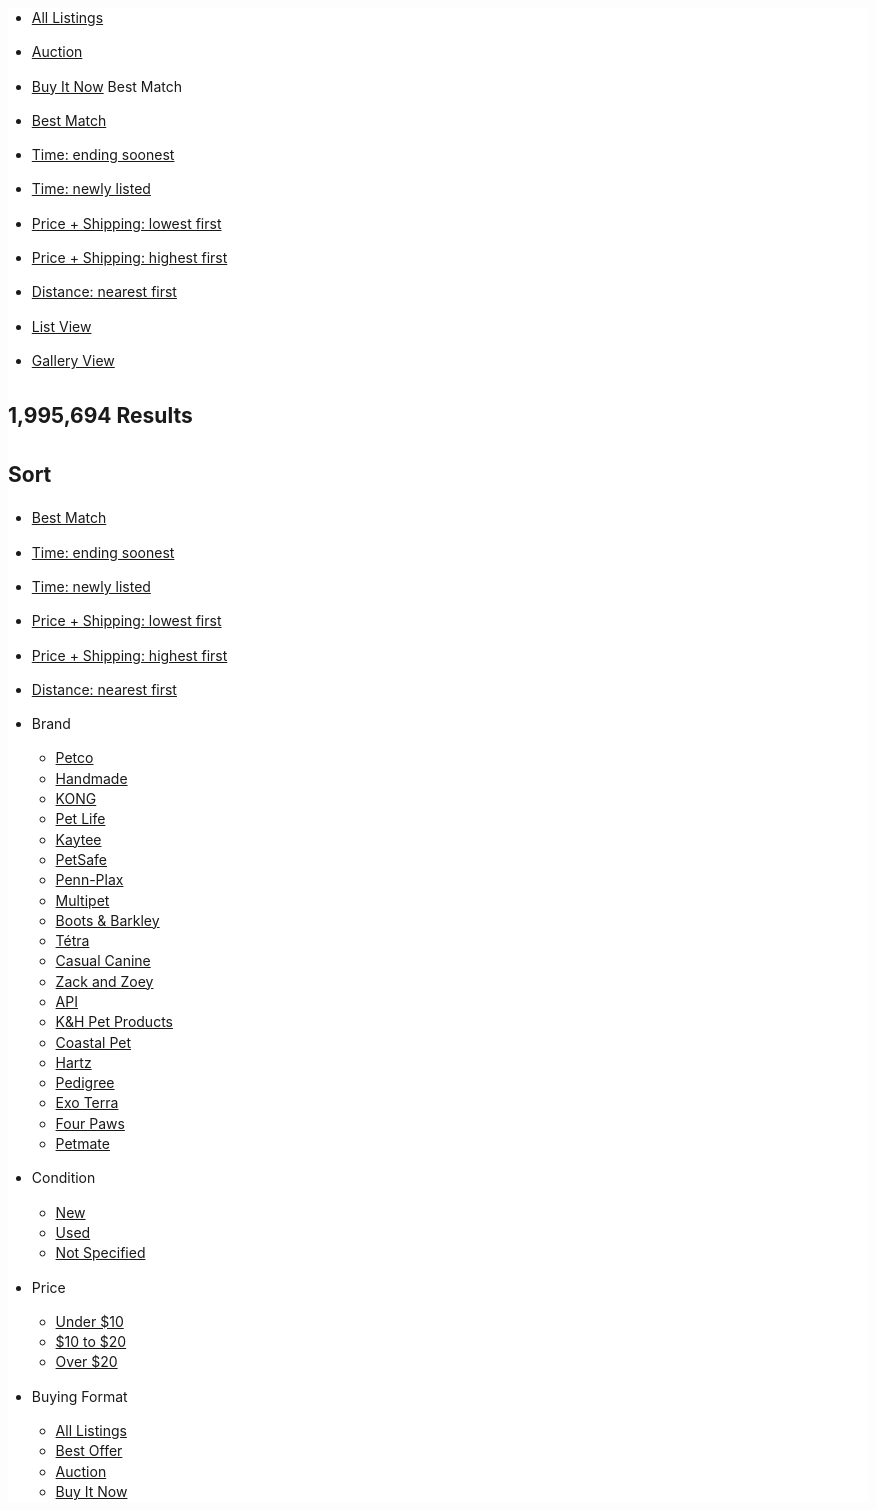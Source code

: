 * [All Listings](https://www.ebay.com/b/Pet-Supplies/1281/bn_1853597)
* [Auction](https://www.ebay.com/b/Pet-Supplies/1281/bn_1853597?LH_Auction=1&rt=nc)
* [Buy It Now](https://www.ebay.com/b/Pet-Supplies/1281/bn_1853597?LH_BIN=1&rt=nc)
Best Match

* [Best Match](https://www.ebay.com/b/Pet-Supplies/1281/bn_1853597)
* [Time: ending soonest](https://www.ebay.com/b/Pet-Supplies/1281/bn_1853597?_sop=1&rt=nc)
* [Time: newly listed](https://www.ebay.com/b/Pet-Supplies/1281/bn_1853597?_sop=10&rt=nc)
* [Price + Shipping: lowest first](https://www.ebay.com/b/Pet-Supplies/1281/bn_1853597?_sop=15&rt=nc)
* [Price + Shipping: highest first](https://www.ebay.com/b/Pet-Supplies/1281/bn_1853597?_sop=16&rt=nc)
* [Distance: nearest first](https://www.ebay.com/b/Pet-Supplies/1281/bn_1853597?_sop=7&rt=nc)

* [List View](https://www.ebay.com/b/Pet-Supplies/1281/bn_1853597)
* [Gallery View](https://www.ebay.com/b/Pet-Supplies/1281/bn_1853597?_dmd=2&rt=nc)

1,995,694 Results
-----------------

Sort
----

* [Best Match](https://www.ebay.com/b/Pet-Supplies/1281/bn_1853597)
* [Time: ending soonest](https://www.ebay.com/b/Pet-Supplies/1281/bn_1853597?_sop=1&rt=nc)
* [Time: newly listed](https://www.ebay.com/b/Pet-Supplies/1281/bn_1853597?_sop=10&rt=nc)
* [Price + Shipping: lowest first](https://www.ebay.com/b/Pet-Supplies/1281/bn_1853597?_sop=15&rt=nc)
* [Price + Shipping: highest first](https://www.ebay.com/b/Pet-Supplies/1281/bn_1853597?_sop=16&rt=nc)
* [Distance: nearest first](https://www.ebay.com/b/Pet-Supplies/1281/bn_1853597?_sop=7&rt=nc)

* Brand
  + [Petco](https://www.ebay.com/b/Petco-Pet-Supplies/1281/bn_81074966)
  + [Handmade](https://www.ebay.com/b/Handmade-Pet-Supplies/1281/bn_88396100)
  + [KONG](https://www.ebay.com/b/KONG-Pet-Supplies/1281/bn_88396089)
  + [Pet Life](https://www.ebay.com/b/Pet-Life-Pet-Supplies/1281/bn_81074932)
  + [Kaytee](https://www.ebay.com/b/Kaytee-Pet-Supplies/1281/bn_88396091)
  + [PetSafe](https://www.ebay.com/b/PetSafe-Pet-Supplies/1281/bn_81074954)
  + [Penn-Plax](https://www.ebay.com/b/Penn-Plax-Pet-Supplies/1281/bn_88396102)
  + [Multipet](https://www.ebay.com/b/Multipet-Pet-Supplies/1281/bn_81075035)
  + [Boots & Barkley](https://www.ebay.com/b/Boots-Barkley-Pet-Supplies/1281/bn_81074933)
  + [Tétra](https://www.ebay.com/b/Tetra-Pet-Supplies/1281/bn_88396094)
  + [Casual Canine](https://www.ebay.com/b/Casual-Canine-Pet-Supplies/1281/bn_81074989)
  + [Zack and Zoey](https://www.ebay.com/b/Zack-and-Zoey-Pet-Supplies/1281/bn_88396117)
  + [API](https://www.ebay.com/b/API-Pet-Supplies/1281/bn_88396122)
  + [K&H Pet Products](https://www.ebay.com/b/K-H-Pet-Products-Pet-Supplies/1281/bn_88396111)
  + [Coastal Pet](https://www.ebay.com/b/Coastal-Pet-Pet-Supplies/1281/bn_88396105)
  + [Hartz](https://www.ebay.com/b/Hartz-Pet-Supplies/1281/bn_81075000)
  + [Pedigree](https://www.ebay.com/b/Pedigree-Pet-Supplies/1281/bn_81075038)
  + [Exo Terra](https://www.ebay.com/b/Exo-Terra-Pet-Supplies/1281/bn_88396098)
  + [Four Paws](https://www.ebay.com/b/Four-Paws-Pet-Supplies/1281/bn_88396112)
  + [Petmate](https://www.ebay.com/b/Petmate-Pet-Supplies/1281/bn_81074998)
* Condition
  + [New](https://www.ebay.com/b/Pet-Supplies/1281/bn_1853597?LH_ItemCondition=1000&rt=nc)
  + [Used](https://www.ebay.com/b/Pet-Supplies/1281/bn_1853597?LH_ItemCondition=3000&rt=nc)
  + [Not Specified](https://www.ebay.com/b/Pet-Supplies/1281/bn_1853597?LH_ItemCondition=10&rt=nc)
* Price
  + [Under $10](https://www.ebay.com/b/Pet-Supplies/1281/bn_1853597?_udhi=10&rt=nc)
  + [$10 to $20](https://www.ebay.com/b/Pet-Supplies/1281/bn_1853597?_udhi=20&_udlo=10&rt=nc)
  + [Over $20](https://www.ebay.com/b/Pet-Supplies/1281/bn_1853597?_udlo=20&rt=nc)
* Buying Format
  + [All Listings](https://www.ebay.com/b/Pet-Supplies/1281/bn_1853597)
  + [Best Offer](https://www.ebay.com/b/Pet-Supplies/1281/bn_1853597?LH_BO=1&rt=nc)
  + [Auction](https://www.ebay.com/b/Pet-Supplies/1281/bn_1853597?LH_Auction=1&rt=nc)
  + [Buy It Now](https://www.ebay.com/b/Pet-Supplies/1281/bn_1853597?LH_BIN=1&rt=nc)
....................
● **TASK ITEM**
Search the entries for the word "Listings", then gather every line that has it.

● **ANSWER BOX**
: * [All Listings](https://www.ebay.com/b/Pet-Supplies/1281/bn_1853597)
  + [All Listings](https://www.ebay.com/b/Pet-Supplies/1281/bn_1853597)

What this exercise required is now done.